Opéra National
de Bordeaux, nouvelle partition

La saison 2022-2023 qui commence est la première du nouveau directeur Emmanuel Hondré. Elle se veut tournée vers de nouveaux objectifs : écoresponsabilité, accueil de tous les publics et juste représentation des femmes. Cette nouvelle directive bouscule les barrières qui collent à l’image de l’Opéra. Mais qu’en est-il quand les rideaux se ferment ? Plongez dans les coulisses de l’Opéra de Bordeaux.


Par Tova Bach et Victor-Louis Barrot

Place Gambetta, au 2° étage de l'Auditorium, Emmanuel Hondré s’installe à son bureau décoré modestement. Ce n'est pas exactement dans ce décor qu'on imagine le directeur de l’Opéra National de Bordeaux. Affichant un air diplomate, il arbore un sourire espiègle qui donne envie d'engager la conversation avec le patron du géant de la culture à Bordeaux. Adossé à son bureau, il raconte d'un ton calme et conciliant ses débuts en tant que musicien puis son envie de mettre en musique l'organisation de l'Opéra. 

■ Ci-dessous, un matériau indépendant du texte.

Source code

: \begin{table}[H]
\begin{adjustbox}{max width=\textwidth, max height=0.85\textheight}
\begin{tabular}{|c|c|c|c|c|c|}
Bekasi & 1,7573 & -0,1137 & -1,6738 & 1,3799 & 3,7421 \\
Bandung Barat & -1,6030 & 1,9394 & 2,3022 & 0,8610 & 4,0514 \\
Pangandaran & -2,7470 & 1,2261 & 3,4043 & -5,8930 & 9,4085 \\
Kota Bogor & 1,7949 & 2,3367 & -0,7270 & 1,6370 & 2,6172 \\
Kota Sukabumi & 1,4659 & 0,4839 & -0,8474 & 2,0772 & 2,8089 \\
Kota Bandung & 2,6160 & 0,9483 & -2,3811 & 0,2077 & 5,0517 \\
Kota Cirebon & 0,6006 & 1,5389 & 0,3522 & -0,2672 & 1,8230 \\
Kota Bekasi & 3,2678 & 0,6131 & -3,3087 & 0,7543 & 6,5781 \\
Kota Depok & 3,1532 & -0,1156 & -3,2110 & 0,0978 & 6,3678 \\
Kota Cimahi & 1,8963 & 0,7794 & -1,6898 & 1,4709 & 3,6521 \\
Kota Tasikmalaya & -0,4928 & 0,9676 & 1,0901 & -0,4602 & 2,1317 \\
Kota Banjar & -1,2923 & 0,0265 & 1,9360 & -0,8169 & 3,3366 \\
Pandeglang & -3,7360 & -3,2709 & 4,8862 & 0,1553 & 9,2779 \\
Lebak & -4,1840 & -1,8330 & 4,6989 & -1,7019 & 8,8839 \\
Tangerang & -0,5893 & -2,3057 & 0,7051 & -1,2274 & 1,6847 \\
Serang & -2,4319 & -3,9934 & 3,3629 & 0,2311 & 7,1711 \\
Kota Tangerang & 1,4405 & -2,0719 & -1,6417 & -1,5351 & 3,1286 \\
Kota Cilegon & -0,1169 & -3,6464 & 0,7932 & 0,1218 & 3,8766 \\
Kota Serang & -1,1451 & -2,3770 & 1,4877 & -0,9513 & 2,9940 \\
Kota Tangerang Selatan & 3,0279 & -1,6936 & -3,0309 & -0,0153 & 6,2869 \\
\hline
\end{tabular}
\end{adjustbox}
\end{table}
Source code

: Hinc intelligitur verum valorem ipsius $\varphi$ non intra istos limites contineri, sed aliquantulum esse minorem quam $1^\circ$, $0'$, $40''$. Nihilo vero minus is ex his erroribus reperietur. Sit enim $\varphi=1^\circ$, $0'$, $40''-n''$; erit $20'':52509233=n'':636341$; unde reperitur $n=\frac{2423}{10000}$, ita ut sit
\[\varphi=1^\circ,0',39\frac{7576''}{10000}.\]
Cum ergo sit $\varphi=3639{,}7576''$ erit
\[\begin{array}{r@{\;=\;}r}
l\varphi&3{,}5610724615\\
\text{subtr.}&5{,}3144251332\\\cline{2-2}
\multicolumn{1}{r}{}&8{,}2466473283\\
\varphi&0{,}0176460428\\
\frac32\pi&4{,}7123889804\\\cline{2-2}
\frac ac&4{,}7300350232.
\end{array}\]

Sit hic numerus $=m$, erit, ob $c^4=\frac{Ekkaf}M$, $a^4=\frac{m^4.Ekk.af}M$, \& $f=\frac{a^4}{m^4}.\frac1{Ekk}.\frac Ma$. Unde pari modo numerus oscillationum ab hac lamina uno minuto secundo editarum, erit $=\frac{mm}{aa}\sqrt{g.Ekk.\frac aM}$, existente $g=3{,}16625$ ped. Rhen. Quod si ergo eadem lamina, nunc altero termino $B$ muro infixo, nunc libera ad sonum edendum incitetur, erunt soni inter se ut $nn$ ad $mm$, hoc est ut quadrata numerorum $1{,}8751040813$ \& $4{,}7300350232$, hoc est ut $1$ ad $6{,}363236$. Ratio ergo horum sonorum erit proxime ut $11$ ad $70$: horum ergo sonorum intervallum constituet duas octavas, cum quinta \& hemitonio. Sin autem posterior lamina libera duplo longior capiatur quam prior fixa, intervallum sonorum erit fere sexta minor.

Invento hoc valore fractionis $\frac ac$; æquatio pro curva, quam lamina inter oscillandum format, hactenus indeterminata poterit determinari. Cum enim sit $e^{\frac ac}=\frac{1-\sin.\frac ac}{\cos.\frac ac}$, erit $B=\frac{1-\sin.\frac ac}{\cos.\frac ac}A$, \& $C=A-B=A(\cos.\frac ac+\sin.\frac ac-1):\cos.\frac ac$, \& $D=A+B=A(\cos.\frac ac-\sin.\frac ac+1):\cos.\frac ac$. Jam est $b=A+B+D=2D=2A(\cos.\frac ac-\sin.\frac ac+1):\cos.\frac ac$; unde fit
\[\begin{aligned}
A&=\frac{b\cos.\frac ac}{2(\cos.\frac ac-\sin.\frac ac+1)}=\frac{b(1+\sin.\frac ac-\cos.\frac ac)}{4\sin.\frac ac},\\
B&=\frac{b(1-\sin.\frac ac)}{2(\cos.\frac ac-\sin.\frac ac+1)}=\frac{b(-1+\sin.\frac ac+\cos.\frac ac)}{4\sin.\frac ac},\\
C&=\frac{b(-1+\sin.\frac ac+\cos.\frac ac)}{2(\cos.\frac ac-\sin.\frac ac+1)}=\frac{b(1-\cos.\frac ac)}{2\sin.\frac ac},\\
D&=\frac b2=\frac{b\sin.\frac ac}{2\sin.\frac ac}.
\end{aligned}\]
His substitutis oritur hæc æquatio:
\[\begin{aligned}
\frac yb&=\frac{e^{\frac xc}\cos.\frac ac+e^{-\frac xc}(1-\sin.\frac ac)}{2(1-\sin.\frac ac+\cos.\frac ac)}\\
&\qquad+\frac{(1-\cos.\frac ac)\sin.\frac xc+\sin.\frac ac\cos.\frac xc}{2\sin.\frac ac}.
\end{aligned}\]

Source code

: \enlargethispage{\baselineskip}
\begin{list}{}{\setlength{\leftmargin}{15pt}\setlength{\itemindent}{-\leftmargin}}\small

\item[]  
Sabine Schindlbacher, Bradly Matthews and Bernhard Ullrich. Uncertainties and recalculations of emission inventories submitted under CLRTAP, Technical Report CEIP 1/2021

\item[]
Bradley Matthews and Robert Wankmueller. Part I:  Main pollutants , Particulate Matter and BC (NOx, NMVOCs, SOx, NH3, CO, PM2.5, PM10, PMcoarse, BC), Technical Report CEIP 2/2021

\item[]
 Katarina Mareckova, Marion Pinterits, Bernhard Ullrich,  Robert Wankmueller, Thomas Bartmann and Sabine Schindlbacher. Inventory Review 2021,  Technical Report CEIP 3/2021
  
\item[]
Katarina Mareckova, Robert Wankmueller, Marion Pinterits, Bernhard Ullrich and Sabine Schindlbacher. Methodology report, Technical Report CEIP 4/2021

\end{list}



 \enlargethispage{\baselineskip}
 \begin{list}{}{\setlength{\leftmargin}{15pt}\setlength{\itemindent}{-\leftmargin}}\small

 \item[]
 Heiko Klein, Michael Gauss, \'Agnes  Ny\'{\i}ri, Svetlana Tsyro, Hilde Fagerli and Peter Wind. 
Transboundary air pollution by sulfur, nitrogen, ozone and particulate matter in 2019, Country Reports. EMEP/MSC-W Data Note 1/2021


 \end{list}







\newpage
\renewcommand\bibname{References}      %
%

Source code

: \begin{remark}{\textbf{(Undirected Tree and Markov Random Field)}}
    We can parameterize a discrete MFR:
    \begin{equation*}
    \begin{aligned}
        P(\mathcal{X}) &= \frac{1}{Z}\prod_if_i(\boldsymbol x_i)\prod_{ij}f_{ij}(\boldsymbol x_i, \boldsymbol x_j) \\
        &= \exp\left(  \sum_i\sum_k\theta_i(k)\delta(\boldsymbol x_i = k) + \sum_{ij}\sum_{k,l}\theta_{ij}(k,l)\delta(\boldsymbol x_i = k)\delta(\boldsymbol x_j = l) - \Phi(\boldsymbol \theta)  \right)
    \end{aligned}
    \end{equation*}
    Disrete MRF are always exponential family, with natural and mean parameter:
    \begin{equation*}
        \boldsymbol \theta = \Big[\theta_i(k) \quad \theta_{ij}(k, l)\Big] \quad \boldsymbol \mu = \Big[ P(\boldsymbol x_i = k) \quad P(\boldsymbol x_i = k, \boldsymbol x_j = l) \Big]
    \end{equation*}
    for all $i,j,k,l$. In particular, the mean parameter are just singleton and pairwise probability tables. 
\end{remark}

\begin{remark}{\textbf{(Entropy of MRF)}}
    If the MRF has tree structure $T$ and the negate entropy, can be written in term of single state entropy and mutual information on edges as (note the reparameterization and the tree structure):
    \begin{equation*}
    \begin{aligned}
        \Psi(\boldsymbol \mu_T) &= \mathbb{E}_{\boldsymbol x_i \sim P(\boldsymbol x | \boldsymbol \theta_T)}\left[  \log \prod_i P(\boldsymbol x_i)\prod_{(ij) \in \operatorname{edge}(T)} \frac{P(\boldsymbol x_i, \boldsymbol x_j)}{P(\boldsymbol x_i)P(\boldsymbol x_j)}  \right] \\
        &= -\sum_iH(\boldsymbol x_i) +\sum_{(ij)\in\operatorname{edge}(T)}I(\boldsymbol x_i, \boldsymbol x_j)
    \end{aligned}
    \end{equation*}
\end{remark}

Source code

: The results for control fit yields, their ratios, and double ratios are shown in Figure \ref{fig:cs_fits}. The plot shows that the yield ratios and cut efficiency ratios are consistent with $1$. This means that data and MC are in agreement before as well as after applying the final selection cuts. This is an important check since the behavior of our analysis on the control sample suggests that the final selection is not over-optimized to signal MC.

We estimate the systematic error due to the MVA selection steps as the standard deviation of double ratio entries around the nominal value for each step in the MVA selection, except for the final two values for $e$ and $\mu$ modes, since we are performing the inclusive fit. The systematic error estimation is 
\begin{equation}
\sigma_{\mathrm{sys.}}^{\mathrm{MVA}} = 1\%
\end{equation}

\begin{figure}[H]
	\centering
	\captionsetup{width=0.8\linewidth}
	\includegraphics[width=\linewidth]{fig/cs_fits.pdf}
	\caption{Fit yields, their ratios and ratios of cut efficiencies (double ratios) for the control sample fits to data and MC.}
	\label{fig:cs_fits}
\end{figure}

Depuis sa formation de musicien dans sa jeunesse, Emmanuel Hondré a enseigné et organisé des concerts et des festivals. C'est un homme qui aime fédérer et révéler ce qu'il y a de meilleur dans ses musicien. Ce n’est donc pas un hasard s'il est devenu directeur de l’Opéra National de Bordeaux en janvier dernier.

« Si je remonte au moment où j’ai eu envie de faire mon métier… Quand j’étais au BDE du Conservatoire Supérieure à Paris, l’idée d’un destin collectif que je prenais en main m’a beaucoup plu. Et aujourd’hui j’ai la même envie. Aider les musiciens à donner ce qu’ils ont de meilleur en eux. »

C’est sa première saison à l’ONB depuis sa prise de fonction. Le patron de l'Opéra explique aujourd’hui ses ambitions et les nouveautés de cette saison qu'il a pris en main.

 "Je crois en la vertu de la diversité. Je pense qu’on profite de la richesse des autres quand on profite d’une diversité de point de vue "

Emmanuel Hondré, directeur de l'Opéra National de Bordeaux

Qu’est ce que l’Opéra citoyen

C’est le projet présenté par Emmanuel Hondré à la mairie de Bordeaux pour être nommé à la tête de l’ONB. Il implique d'engager davantage d'actions culturelles hors des murs du Grand Théâtre et de s'inviter dans l'espace public, les quartiers défavorisés, les prisons... tous ces espaces jusqu'où la culture a du mal à se frayer un chemin.

“Pour moi c’est une forme de responsabilité de l’artiste dans la société. Il s’agit de montrer que ce qu’on fait de beau et de fort est d’abord fait pour des gens. Ce n’est pas quelque chose qu’on impose, mais cela nous sert plutôt à essayer de savoir pourquoi on vit ensemble pour faire communauté.”

L’Opéra National de Bordeaux se démarque par l’ouverture à toutes et à tous et sa politique de création de liens entre les citoyens et les artistes. Emmanuel Hondré l’explique "je crois en la vertu d’une diversité. Je pense qu’on profite de la richesse des autres quand on profite d’une diversité de point de vue". Déterminé à rompre avec cette image élitiste, il souhaite casser les codes pour que “chacun soit le bienvenu et se sente le bienvenu”.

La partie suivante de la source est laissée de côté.